La Chambre d’agriculture de la région de Souss Massa a fait état de dégâts importants ayant touché de vastes superficies d’exploitations agricoles, notamment dans la province de Chtouka Aït Baha, à la suite de vents violents enregistrés les 26 et 27 février derniers, avec des vitesses comprises entre 80 et 100 kilomètres à l’heure, selon des données officielles.
D’après des constats de terrain, ces intempéries ont provoqué des pertes matérielles affectant les infrastructures dédiées à la production des primeurs, notamment des effondrements partiels et totaux des structures de serres, ainsi que des dommages étendus aux couvertures plastiques et aux systèmes d’irrigation goutte à goutte, perturbant ainsi le fonctionnement normal de plusieurs exploitations agricoles à Souss Massa.

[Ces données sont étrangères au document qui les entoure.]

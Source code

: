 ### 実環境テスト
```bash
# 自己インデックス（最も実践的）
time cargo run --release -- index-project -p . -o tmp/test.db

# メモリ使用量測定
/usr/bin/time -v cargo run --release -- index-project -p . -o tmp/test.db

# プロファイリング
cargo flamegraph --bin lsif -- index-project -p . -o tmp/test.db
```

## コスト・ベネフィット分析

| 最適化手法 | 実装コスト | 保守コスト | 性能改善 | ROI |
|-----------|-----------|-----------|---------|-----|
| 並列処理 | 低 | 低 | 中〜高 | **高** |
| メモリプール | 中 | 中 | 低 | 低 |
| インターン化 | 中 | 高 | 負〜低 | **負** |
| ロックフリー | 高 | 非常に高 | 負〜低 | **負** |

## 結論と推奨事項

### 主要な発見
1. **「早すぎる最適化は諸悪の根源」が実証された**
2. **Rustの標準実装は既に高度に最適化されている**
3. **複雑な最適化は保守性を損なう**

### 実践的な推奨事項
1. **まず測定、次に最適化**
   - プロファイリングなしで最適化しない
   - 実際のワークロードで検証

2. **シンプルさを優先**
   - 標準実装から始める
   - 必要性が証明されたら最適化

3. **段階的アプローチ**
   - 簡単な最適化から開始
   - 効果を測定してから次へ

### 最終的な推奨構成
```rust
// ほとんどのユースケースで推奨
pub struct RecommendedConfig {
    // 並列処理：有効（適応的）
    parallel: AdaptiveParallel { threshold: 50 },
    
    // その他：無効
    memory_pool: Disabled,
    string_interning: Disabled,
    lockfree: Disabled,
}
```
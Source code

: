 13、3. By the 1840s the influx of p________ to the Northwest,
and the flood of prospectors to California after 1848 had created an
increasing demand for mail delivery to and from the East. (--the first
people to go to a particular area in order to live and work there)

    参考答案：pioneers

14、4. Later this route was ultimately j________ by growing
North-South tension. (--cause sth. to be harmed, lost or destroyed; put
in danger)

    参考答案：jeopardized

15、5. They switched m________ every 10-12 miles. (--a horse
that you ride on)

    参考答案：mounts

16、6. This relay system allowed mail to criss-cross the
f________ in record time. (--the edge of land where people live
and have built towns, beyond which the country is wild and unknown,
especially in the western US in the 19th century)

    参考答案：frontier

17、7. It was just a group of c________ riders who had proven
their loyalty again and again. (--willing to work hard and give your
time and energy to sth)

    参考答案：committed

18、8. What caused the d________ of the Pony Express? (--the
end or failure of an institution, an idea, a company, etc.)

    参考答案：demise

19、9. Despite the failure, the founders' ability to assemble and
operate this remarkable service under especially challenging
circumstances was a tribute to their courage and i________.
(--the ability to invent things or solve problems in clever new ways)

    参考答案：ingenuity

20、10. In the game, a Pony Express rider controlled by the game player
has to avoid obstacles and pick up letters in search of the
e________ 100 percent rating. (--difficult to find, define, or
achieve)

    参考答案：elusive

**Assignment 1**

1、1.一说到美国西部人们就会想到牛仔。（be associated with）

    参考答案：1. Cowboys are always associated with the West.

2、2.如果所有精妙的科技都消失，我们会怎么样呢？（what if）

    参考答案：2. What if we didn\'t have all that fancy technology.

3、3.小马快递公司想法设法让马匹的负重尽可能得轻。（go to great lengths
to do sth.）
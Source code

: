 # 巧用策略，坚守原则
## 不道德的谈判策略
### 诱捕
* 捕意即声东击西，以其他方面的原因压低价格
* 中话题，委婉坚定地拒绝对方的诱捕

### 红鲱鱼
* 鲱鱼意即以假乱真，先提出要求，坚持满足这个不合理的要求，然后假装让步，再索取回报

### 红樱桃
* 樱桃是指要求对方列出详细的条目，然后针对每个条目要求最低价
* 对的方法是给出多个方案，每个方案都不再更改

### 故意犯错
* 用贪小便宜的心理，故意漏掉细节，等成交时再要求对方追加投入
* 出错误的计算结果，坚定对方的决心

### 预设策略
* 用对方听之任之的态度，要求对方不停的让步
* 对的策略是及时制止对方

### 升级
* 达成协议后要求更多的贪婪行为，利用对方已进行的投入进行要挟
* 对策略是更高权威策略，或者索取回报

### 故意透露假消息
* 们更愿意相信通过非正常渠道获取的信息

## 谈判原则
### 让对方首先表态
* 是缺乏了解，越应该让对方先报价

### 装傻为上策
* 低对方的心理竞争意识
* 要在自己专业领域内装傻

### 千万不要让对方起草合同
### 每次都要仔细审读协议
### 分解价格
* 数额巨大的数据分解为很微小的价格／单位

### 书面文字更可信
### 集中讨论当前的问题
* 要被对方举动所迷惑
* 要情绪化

Le rapport précise que les dégâts ont également concerné des cultures stratégiques telles que la tomate et le poivron, produits essentiels pour l’approvisionnement du marché national et des marchés d’exportation, dans un contexte économique qualifié de complexe par la Chambre, en raison notamment des charges liées à la lutte contre les virus végétaux et les maladies fongiques au cours des dernières semaines.
La Chambre d’agriculture a souligné que la pérennité de l’activité agricole dans la région constitue un levier pour l’approvisionnement des marchés marocains en légumes, indiquant qu’un retard dans le traitement de la situation pourrait avoir des répercussions socio économiques en milieu rural, notamment en matière d’emplois directs et de capacité des producteurs à honorer leurs engagements financiers.
Parmi les mesures proposées figurent l’envoi de commissions de terrain pour évaluer précisément les dommages, l’activation de mécanismes exceptionnels pour la réhabilitation des serres endommagées et le versement des subventions restantes destinées aux cultures maraîchères, ainsi que l’examen de facilités portant sur le rééchelonnement des crédits, le report des échéances et l’accélération de la mise en œuvre de l’assurance contre les catastrophes naturelles couvrant les infrastructures de production, tout en insistant sur la nécessité d’assurer la continuité de la production agricole dans la région.